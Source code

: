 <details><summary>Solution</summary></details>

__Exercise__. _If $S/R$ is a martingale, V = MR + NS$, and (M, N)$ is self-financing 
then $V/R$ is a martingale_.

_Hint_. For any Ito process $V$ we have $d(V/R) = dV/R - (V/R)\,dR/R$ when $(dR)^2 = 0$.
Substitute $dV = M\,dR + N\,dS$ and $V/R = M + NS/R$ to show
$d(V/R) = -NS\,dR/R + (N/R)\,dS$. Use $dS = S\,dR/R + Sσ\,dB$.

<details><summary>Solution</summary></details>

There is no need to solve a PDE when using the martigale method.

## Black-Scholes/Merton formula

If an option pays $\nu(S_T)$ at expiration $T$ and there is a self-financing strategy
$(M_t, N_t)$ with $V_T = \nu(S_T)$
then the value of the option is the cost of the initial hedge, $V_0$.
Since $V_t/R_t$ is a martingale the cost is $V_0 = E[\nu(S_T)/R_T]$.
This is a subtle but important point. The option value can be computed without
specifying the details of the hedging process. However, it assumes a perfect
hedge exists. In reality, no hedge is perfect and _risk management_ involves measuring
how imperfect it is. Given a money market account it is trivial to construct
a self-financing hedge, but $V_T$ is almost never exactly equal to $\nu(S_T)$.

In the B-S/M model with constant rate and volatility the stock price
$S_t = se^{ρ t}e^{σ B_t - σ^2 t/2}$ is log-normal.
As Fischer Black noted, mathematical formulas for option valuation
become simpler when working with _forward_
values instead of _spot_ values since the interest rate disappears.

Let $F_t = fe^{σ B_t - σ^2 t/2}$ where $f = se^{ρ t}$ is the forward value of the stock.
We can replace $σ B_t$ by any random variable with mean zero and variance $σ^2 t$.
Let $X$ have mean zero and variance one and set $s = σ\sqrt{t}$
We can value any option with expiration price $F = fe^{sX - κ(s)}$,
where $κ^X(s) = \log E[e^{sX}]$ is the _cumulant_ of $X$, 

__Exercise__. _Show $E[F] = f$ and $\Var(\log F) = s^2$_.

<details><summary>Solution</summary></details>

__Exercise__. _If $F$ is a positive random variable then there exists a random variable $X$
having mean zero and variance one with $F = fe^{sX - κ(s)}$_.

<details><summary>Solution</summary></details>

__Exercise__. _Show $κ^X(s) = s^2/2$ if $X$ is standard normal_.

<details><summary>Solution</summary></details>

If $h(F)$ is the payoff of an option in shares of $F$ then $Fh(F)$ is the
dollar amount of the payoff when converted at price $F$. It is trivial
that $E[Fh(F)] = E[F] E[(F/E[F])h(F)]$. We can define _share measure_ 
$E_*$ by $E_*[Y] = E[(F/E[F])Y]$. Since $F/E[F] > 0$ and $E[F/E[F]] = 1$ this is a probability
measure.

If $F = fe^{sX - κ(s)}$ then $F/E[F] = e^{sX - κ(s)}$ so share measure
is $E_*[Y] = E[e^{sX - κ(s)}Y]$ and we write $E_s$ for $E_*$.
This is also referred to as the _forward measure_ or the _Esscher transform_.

▸ Problem to work on
Work out how many lines of the listing above include "where". Answer with the number and nothing more.

▸ Written response
2